● WORK TO BE COMPLETED: For each line in the data that includes "algorithmic", make a copy.

(Records excerpted from a collection)
========================

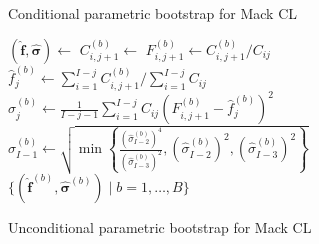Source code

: \documentclass[a4paper]{book}
\begin{document}
\begin{figure}[p]
  \begin{algorithm}[H]
    \caption{Conditional parametric bootstrap for Mack CL} 
    \label{alg:cond-param-mack}
    \begin{algorithmic} 
      \vspace{3pt}
      \State $(\bm{\widehat{f}}, \bm{\widehat{\sigma}}) \gets$  
      \vspace{3pt}
        \vspace{3pt}
            \vspace{3pt}
            \State $C^{(b)}_{i, j + 1} \gets$ 
            \vspace{3pt}
            \State $\displaystyle F^{(b)}_{i, j + 1} \gets C^{(b)}_{i, j + 1} / C_{ij}$
            \vspace{3pt}
          \EndFor
          \vspace{3pt}
          \State $\widehat{f}^{(b)}_j \gets \sum_{i = 1}^{I - j} C^{(b)}_{i, j + 1} / \sum_{i = 1}^{I - j} C_{ij}$
          \vspace{3pt}
            \vspace{3pt}
            \State $\displaystyle \widehat{\sigma}^{(b)}_j \gets \frac{1}{I - j - 1}\sum_{i = 1}^{I - j} C_{ij} \left( F^{(b)}_{i, j + 1} - \widehat{f}^{(b)}_j \right)^2$
            \vspace{3pt}
          \Else
            \vspace{3pt}
            \State $\widehat{\sigma}^{(b)}_{I - 1} \gets \sqrt{\min{ \left \{ \displaystyle \frac{(\widehat{\sigma}^{(b)}_{I - 2})^4}{(\widehat{\sigma}^{(b)}_{I - 3})^2}, (\widehat{\sigma}^{(b)}_{I - 2})^2, (\widehat{\sigma}^{(b)}_{I - 3})^2 \right \} }}$
            \vspace{3pt}
            \EndIf
          \EndFor
      \EndFor
      \State \Return $\{ (\widehat{\bm{f}}^{(b)}, \widehat{\bm{\sigma}}^{(b)}) \mid b = 1, \dots, B \}$
    \end{algorithmic}
  \end{algorithm}
  \begin{algorithm}[H]
    \caption{Unconditional parametric bootstrap for Mack CL} 
    \label{alg:uncond-param-mack}
    \begin{algorithmic} 

\end{algorithmic}
\end{algorithm}
\end{figure}
\end{document}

========================

● TASK ANSWER:
    \begin{algorithmic} 
    \end{algorithmic}
    \begin{algorithmic} 
\end{algorithmic}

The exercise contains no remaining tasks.